Aaron Krach Enough #1 2006 R-print 8.75" x 13.25" [view of installation]
Aaron Krach You Can Make It Here 2006 neon on Plexiglas mirror 24" x 61.25" [view of installation, with reflected viewers]
Aaron Krach United Nations Gift Shop 2006 digital C-print mounted on Plexiglas 14.25" x 19.25" [detail view of installation]
Aaron Krach Performance #1 2006 DVD [still from video installation]
How much longer will we be able to [heart] NY?
What does New York mean to young artists today? Many of us who love the rich and raw exuberance of the creativity which brought us or kept us here are now very concerned about the future of [all of] the arts in a city which seems increasingly unable to accomodate those who don't already have, well . . . money.
But maybe all most of us can do is continue to wonder at the things that still make us [heart] NY.
Aaron Krach's beautiful exhibition in multiple media at DCKT Contemporary isn't ordered to address the real estate problem directly, but it does remind us, with sensitivity and great beauty, of some of the ordinary delights and extraordinary serendipities which have always inspired the neighbors we would miss the most if Luxurycondoland proves triumphant in the end.

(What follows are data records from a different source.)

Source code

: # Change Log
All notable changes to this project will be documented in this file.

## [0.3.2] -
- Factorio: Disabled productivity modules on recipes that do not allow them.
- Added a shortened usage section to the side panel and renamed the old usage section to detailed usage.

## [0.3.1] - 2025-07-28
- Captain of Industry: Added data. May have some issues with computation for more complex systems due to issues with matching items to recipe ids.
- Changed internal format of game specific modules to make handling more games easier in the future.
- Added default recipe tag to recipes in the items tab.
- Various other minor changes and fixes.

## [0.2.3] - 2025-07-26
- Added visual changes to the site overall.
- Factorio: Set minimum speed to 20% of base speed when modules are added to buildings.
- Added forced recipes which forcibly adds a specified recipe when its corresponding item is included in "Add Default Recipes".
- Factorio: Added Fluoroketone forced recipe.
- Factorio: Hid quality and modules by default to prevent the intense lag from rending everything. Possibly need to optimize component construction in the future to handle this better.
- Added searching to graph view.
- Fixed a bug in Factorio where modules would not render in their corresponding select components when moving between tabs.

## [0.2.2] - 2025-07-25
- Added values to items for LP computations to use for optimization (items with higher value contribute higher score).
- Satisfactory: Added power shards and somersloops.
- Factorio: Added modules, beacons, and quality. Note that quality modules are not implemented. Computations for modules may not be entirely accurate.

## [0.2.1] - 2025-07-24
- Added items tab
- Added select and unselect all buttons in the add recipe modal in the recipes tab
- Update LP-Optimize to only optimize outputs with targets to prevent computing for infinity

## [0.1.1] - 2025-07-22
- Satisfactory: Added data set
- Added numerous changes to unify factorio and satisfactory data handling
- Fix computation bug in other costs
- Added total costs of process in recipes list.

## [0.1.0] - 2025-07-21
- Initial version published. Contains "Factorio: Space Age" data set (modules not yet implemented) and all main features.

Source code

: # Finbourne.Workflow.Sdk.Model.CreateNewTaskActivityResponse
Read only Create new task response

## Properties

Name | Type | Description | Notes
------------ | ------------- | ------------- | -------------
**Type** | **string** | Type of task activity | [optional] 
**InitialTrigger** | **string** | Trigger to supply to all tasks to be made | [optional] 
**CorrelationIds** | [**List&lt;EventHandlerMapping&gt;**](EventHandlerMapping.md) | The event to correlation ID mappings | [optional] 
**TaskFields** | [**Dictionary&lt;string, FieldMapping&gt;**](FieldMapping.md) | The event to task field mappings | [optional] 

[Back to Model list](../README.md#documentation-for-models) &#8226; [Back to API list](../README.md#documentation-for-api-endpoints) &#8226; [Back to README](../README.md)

From the gallery press release:
Aaron Krach stakes a claim to a piece of the rich and varied history of artists inspired by New York City. "My new work fits somewhere between late, jazzy Piet Mondrian and early, East Village Madonna," says Krach. "It's a genuine but perhaps futile attempt to capture the beauty of Manhattan streets and the sex appeal of pure, unadulterated pop culture."Watch for larger or smaller bits of Krach's posters featuring bunches of fake flowers on billboards all around the city, starting with the outside west wall of the gallery building itself.
Works in the exhibition include photographs of new and discarded consumer goods as well as the artist's own sculptures comprised of commercially manufactured objects. The raw materials of Krach's art are the overlooked and underappreciated parts of the cityscape-wheat-pasted advertising, steam that billows up from under the streets, and discarded kitsch.